Wiggins’ small business success story started 10 years ago in her kitchen and the bakery now produces more than 200,000 gourmet whoopie pies a year. They sell in Wegman’s grocery stores and have been served at the Super Bowl. Since she moved to South Portland in 2018, she’s nearly doubled her staff, which ranges from five or six employees during slow periods to as many as 20 workers during the busy winter holiday season.
Despite that growth, the small business owner says she still has to carefully manage every expense. “You’re busy looking at every detail of what everything costs, every week. It’s a constant struggle, like standing on a teeter-totter,” she said.
So Wiggins is leery of any extra costs that could be imposed by state government, including a paid family leave proposal making its way through the Legislature. Cape Whoopies is still small enough that it might not immediately be subject to paid family leave requirements if it were to pass, but she worries it soon would be if her company continues to grow.
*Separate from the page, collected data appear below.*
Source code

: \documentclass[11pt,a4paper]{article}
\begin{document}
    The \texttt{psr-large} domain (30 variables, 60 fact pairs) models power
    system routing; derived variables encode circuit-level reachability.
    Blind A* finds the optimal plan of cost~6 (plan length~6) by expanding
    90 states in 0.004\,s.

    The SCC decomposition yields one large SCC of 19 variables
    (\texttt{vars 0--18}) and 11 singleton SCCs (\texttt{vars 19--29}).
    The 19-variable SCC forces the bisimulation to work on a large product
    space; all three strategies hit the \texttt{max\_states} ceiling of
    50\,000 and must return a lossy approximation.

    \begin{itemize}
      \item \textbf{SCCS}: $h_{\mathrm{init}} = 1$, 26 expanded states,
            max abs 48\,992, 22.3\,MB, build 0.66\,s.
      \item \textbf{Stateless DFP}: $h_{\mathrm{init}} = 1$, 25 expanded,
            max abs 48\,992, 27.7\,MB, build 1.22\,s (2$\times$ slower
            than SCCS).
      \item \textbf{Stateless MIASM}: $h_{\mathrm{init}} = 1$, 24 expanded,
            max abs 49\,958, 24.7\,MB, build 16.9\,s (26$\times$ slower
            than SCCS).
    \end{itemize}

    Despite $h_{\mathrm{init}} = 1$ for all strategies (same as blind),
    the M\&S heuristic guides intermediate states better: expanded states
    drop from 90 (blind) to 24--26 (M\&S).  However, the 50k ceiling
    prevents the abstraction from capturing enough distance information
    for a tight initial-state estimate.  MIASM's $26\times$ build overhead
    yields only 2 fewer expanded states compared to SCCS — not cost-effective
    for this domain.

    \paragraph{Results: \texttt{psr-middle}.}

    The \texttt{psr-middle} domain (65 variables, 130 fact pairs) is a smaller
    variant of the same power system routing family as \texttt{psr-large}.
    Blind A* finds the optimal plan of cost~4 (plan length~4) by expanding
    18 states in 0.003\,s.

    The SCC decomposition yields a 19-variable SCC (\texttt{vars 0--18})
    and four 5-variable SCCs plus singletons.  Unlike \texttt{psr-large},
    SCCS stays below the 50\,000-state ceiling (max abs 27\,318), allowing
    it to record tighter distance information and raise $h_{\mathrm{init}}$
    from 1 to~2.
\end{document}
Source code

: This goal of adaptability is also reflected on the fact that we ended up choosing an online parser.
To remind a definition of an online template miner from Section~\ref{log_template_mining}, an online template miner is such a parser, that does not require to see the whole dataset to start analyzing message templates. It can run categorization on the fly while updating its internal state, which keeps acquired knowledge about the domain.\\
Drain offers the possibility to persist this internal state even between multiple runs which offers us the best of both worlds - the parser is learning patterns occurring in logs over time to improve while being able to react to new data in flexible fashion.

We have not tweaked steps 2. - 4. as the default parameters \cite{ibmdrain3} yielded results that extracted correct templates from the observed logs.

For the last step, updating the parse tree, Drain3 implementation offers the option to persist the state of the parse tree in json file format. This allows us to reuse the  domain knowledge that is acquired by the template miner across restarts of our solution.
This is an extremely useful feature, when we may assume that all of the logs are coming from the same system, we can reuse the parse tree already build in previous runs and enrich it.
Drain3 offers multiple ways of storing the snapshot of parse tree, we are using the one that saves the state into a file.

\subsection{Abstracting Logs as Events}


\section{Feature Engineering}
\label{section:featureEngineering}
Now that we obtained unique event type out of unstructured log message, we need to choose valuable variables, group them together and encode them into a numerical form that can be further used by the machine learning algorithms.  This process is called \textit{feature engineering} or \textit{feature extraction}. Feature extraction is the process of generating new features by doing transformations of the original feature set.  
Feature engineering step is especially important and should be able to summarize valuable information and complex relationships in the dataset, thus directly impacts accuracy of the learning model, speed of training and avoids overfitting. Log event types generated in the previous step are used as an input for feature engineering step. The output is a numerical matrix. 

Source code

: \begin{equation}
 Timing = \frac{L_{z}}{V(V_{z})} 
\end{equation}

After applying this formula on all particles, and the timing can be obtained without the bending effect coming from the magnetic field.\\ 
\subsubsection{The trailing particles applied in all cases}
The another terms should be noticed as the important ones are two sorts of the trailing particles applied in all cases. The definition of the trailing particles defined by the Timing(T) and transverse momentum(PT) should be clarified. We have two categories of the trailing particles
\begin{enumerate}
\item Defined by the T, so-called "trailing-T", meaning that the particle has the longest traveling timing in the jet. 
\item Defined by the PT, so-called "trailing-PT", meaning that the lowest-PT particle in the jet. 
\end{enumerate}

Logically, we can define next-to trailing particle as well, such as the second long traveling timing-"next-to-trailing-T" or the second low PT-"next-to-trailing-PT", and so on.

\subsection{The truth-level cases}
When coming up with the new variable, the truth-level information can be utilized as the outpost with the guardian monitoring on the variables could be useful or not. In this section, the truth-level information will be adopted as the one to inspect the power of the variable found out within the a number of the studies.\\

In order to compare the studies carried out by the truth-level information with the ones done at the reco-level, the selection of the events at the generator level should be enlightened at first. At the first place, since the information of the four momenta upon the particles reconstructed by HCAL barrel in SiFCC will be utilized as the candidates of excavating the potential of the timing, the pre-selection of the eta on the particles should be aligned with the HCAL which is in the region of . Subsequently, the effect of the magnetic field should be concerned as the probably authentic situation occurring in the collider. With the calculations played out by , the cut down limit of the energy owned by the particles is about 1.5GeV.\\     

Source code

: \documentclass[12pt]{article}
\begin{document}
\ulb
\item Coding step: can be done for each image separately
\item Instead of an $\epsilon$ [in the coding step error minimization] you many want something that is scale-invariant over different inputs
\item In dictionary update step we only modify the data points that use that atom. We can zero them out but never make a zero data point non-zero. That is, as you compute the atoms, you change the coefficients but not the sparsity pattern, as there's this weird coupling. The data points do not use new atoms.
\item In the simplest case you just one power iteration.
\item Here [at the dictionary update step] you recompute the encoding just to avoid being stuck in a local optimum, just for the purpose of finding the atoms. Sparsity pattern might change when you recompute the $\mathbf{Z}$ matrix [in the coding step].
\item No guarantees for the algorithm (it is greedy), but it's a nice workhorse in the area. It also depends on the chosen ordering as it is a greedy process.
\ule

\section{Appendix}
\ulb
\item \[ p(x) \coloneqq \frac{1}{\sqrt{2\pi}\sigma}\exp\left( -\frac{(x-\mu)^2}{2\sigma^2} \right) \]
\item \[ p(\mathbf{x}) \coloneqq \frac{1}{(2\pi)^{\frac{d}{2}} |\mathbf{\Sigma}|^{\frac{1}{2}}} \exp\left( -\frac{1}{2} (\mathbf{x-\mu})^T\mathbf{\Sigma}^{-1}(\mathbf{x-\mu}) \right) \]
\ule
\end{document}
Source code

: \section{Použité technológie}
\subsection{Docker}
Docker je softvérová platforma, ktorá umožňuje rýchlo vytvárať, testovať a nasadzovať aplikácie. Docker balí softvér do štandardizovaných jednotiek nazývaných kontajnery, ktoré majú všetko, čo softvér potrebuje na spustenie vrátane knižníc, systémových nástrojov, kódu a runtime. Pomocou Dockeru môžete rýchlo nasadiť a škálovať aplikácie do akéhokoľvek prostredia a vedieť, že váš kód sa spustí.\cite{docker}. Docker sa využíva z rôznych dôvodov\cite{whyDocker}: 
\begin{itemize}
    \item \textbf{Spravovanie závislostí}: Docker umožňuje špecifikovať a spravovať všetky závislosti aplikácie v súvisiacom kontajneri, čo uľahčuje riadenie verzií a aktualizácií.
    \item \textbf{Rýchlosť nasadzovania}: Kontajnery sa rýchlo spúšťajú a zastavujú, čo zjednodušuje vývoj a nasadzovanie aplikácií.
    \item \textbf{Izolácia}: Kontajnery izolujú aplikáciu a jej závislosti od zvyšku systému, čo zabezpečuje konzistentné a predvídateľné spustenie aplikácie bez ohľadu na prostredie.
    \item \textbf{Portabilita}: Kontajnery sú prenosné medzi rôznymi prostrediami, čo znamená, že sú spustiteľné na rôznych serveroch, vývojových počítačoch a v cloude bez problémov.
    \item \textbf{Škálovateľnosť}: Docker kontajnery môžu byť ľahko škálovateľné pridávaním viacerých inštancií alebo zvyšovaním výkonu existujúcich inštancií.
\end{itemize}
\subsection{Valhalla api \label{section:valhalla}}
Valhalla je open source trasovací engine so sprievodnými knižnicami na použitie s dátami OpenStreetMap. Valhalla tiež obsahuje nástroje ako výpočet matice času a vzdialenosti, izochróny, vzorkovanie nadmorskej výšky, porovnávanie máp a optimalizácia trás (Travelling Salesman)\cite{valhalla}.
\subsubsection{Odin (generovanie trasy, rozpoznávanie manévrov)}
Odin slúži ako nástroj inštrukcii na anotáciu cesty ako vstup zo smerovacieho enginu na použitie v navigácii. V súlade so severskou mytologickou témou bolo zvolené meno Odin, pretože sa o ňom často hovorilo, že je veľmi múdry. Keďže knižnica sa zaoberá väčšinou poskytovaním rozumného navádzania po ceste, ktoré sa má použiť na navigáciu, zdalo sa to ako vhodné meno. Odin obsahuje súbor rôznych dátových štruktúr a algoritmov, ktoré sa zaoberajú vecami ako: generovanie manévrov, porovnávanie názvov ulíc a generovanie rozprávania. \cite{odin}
With Democrats in control of the State House, and enough signatures gathered by a liberal advocacy group to force a statewide referendum if lawmakers do not act, advocates for paid family leave say the timing is right for a bill to pass this year.
But the plan is expected to require a payroll tax on most employers and employees, and Gov. Janet Mills has not yet revealed whether she would support a tax increase to fund the comprehensive benefit.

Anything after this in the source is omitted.